What is needed: Copy every line of the data exactly, leaving nothing out.

Data extracted from a collection:
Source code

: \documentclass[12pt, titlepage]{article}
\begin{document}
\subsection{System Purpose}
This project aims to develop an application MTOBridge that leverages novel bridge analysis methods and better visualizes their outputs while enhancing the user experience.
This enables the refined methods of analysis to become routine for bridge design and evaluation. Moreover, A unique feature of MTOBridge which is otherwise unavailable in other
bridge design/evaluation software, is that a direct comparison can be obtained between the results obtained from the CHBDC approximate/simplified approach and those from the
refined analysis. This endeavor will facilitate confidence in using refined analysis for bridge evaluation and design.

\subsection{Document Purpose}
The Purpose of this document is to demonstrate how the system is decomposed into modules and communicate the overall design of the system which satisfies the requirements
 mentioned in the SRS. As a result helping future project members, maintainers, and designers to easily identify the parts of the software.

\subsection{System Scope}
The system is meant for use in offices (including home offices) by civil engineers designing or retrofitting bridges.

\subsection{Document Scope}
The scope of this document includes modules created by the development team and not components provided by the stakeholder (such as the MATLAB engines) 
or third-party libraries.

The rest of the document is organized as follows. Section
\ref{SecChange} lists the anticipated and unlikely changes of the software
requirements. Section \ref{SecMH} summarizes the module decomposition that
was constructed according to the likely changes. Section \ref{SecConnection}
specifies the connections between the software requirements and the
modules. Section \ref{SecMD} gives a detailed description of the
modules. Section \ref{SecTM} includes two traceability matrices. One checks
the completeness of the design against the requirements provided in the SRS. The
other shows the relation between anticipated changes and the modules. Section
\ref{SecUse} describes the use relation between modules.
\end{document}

Output for this task:
Source code

: \documentclass[12pt, titlepage]{article}
\begin{document}
\subsection{System Purpose}
This project aims to develop an application MTOBridge that leverages novel bridge analysis methods and better visualizes their outputs while enhancing the user experience.
This enables the refined methods of analysis to become routine for bridge design and evaluation. Moreover, A unique feature of MTOBridge which is otherwise unavailable in other
bridge design/evaluation software, is that a direct comparison can be obtained between the results obtained from the CHBDC approximate/simplified approach and those from the
refined analysis. This endeavor will facilitate confidence in using refined analysis for bridge evaluation and design.

\subsection{Document Purpose}
The Purpose of this document is to demonstrate how the system is decomposed into modules and communicate the overall design of the system which satisfies the requirements
 mentioned in the SRS. As a result helping future project members, maintainers, and designers to easily identify the parts of the software.

\subsection{System Scope}
The system is meant for use in offices (including home offices) by civil engineers designing or retrofitting bridges.

\subsection{Document Scope}
The scope of this document includes modules created by the development team and not components provided by the stakeholder (such as the MATLAB engines) 
or third-party libraries.

The rest of the document is organized as follows. Section
\ref{SecChange} lists the anticipated and unlikely changes of the software
requirements. Section \ref{SecMH} summarizes the module decomposition that
was constructed according to the likely changes. Section \ref{SecConnection}
specifies the connections between the software requirements and the
modules. Section \ref{SecMD} gives a detailed description of the
modules. Section \ref{SecTM} includes two traceability matrices. One checks
the completeness of the design against the requirements provided in the SRS. The
other shows the relation between anticipated changes and the modules. Section
\ref{SecUse} describes the use relation between modules.
\end{document}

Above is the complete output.